Splat-MOVER: Multi-Stage,
Open-Vocabulary Robotic Manipulation via Editable Gaussian Splatting

Splat-MOVER utilizes the affordance-and-semantic-aware ASK-Splat scene representation to localize and mask relevant objects in a language-guided, multi-stage manipulation task. SEE-Splat creates a "digital twin" and edits the ASK-Splat scene in real-time, reflecting the current state of the real-world scene, enabling its use in multi-stage manipulation tasks. Grasp-Splat generates candidate grasp configurations for each object, at each stage of the manipulation task.

Abstract

We present Splat-MOVER, a modular robotics stack for open-vocabulary robotic manipulation, which leverages the editability of Gaussian Splatting (GSplat) scene representations to enable multi-stage manipulation tasks.

Splat-MOVER consists of:

  1. ASK-Splat, a GSplat representation that distills latent codes for language semantics and grasp affordance into the 3D scene. ASK-Splat enables geometric, semantic, and affordance understanding of 3D scenes, which is critical for many robotics tasks;
  2. SEE-Splat, a real-time scene-editing module using 3D semantic masking and infilling to visualize the motions of objects that result from robot interactions in the real-world. SEE-Splat creates a "digital twin" of the evolving environment throughout the manipulation task;
  3. Grasp-Splat, a grasp generation module that uses ASK-Splat and SEE-Splat to propose candidate grasps for open-world objects. ASK-Splat is trained in real-time from RGB images in a brief scanning phase prior to operation, while SEE-Splat and Grasp-Splat run in real-time during operation.

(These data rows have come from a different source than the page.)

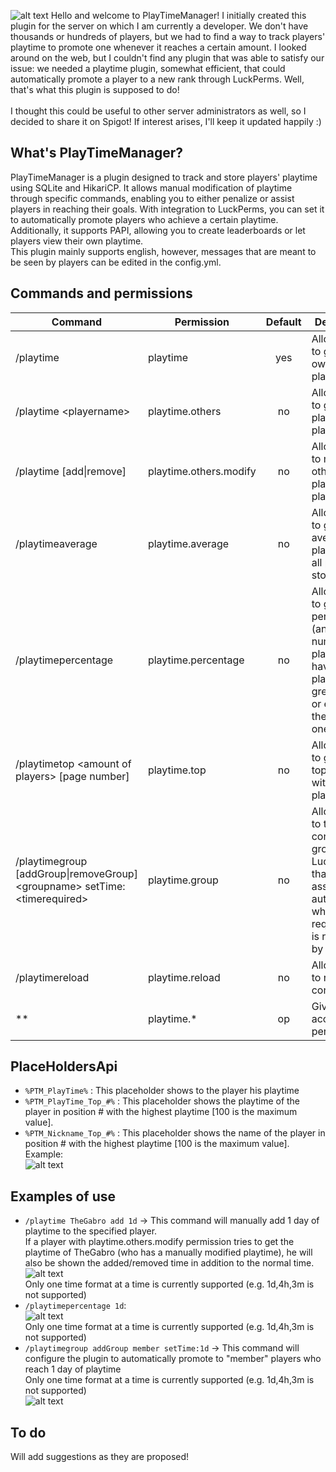 ![alt text](https://i.imgur.com/cMGDraE.png "PlayTime Logo")
Hello and welcome to PlayTimeManager! I initially created this plugin for the server on which I am currently a developer. We don't have thousands or hundreds of players, but we had to find a way to track players' playtime to promote one whenever it reaches a certain amount. I looked around on the web, but I couldn't find any plugin that was able to satisfy our issue: we needed a playtime plugin, somewhat efficient, that could automatically promote a player to a new rank through LuckPerms. Well, that's what this plugin is supposed to do! <br> <br>
I thought this could be useful to other server administrators as well, so I decided to share it on Spigot! If interest arises, I'll keep it updated happily :)
## What's PlayTimeManager?
PlayTimeManager is a plugin designed to track and store players' playtime using SQLite and HikariCP. It allows manual modification of playtime through specific commands, enabling you to either penalize or assist players in reaching their goals. With integration to LuckPerms, you can set it to automatically promote players who achieve a certain playtime. Additionally, it supports PAPI, allowing you to create leaderboards or let players view their own playtime.<br>
This plugin mainly supports english, however, messages that are meant to be seen by players can be edited in the config.yml. 
## Commands and permissions
| Command                                                                       | Permission              | Default | Description                                                                                                                            |
| ------------------------------------------------------------------------------|-------------------------|:-------:|----------------------------------------------------------------------------------------------------------------------------------------|
| /playtime                                                                     | playtime                | yes     | Allows you to get your own own playtime                                                                                                |
| /playtime \<playername\>                                                      | playtime.others         | no      | Allows you to get other players' playtime                                                                                              |
| /playtime <playername> [add\|remove] <time>                                   | playtime.others.modify  | no      | Allows you to modify other players' playtime                                                                                           |
| /playtimeaverage                                                              | playtime.average        | no      | Allows you to get the average playtime of all players stored                                                                           |
| /playtimepercentage <time>                                                    | playtime.percentage     | no      | Allows you to get the percentage (and numbers) of players that<br>have a playtime greater than or equal to the specified one           |
| /playtimetop \<amount of players\> [page number]                              | playtime.top            | no      | Allows you to get the top n players with highest playtime                                                                              |
| /playtimegroup [addGroup\|removeGroup] \<groupname\> setTime:\<timerequired\> | playtime.group          | no      | Allows you to to configure a group of LuckPerms that will be<br>assigned automatically when the required time is reached by the player |
| /playtimereload                                                               | playtime.reload         | no      | Allows you to reload the config.yml                                                                                                    |
| **                                                                            | playtime.*              | op      | Gives you access to all permissions                                                                                                    |
## PlaceHoldersApi
* `%PTM_PlayTime%` : This placeholder shows to the player his playtime
* `%PTM_PlayTime_Top_#%` : This placeholder shows the playtime of the player in position # with the highest playtime [100 is the maximum value].
* `%PTM_Nickname_Top_#%` : This placeholder shows the name of the player in position # with the highest playtime [100 is the maximum value].
Example: <br>
![alt text](https://i.imgur.com/tbK5mH4.gif "PlayTime Leaderboard example")
## Examples of use
* `/playtime TheGabro add 1d` -> This command will manually add 1 day of playtime to the specified player. <br> If a player with playtime.others.modify permission tries to get the playtime of TheGabro (who has a manually modified playtime), he will also be shown the added/removed time in addition to the normal time. <br> ![alt text](https://i.imgur.com/Aqd1Yh3.png "PlayTime addition example") <br> Only one time format at a time is currently supported (e.g. 1d,4h,3m is not supported)
* `/playtimepercentage 1d`: <br> ![alt text](https://i.imgur.com/wQndA7j.png "PlayTime percentage example") <br> Only one time format at a time is currently supported (e.g. 1d,4h,3m is not supported)
* `/playtimegroup addGroup member setTime:1d` -> This command will configure the plugin to automatically promote to "member" players who reach 1 day of playtime <br> Only one time format at a time is currently supported (e.g. 1d,4h,3m is not supported) <br>
![alt text](https://i.imgur.com/iWvqAlw.png "PlayTime group creation example")
## To do
Will add suggestions as they are proposed!
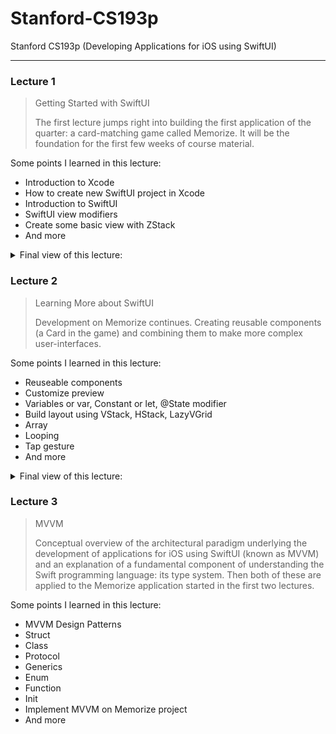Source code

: # Stanford-CS193p
 Stanford CS193p (Developing Applications for iOS using SwiftUI) 

---

### Lecture 1
> Getting Started with SwiftUI
>
> The first lecture jumps right into building the first application of the quarter: a card-matching game called Memorize.  It will be the foundation for the first few weeks of course material.

Some points I learned in this lecture:
- Introduction to Xcode
- How to create new SwiftUI project in Xcode
- Introduction to SwiftUI
- SwiftUI view modifiers
- Create some basic view with ZStack
- And more

<details>
<summary>Final view of this lecture: </summary>

<img src="https://user-images.githubusercontent.com/64538282/215669696-8cd888ff-c849-4ed5-99bb-a7a98cbc5558.png" width="200">

</details>


### Lecture 2
> Learning More about SwiftUI
>
> Development on Memorize continues. Creating reusable components (a Card in the game) and combining them to make more complex user-interfaces.


Some points I learned in this lecture:
- Reuseable components
- Customize preview
- Variables or var, Constant or let, @State modifier
- Build layout using VStack, HStack, LazyVGrid
- Array
- Looping
- Tap gesture
- And more

<details>
<summary>Final view of this lecture: </summary>

<img src="https://user-images.githubusercontent.com/64538282/215944516-9e25f325-17bc-4054-a521-30f531bc0ce1.gif" width="200">

</details>


### Lecture 3
> MVVM
>
> Conceptual overview of the architectural paradigm underlying the development of applications for iOS using SwiftUI (known as MVVM) and an explanation of a fundamental component of understanding the Swift programming language: its type system.  Then both of these are applied to the Memorize application started in the first two lectures.


Some points I learned in this lecture:
- MVVM Design Patterns
- Struct 
- Class
- Protocol
- Generics
- Enum
- Function
- Init
- Implement MVVM on Memorize project
- And more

We demonstrate the superior performance of Splat-MOVER in hardware experiments on a Kinova robot compared to two recent baselines in four single-stage, open-vocabulary manipulation tasks, as well as in four multi-stage manipulation tasks using the edited scene to reflect scene changes due to prior manipulation stages, which is not possible with the existing baselines.

Splat-MOVER

Splat-MOVER stack.

Splat-MOVER enables language-guided, multi-stage robotic manipulation, through an affordance-and-semantic-aware scene representation ASK-Splat, a real-time scene-editing module SEE-Splat, and a grasp-generation module Grasp-Splat.

Given a natural language description of a multi-stage manipulation task, Splat-MOVER utilizes the affordance-and-semantic-aware ASK-Splat scene representation to localize and mask the objects specified by the natural language prompt in the 3D scene, providing specific initial and target configurations for the robotic manipulator at each stage of the manipulation task. Subsequently, SEE-Splat edits the ASK-Splat scene in real-time, reflecting the current state of the real-world scene, thereby enabling its use in multi-stage manipulation task. Leveraging object-specific grasp affordance codes from ASK-Splat, Grasp-Splat generates candidate grasp configurations for each object, at each stage of the manipulation task.

ASK-Splat, SEE-Splat Pipeline.

ASK-Splat grounds 2D visual attributes (e.g, color and lighting effects), grasp affordance, and semantic embeddings within a $3$D GSplat representation and is trained entirely from RGB images. Leveraging 3D ASK-Splat, SEE-Splat enables open-vocabulary scene-editing via semantic localization of relevant Gaussian primitives in the scene, followed by 3D masking and transformation ξ of these Gaussians.

ASK-Splat

ASK-Splat encodes semantic and affordance knowledge distilled from 2D foundation models in the 3D GSplat scene representation. For semantic knowledge, we distill vision-language features from CLIP a 2D foundation model for predicting image-text similarity. We leverage the MASKCLIP feature distillation method to extract pixel-wise image features from CLIP and embed them as attributes of the Gaussians during training of the GSplat representation. Further, we distill grasp affordances from a pre-trained 2D vision-based affordance model, Vision-Robotics Bridge (VRB) which predicts a set of contact points given an image. VRB is trained from videos of humans conducting manipulation tasks. We post-process the resulting output of VRB to obtain dense pixel-wise grasp affordance codes, which are embedded as attributes in the ASK-Splat Gaussians during training. ASK-Splat adapts the concepts of a distilled feature field (DFF) from the NeRF literature to the Gaussian Splatting (GSplat) model representation. ASK-Splat trains online from RGB images collected in a brief training phase prior to robot operation.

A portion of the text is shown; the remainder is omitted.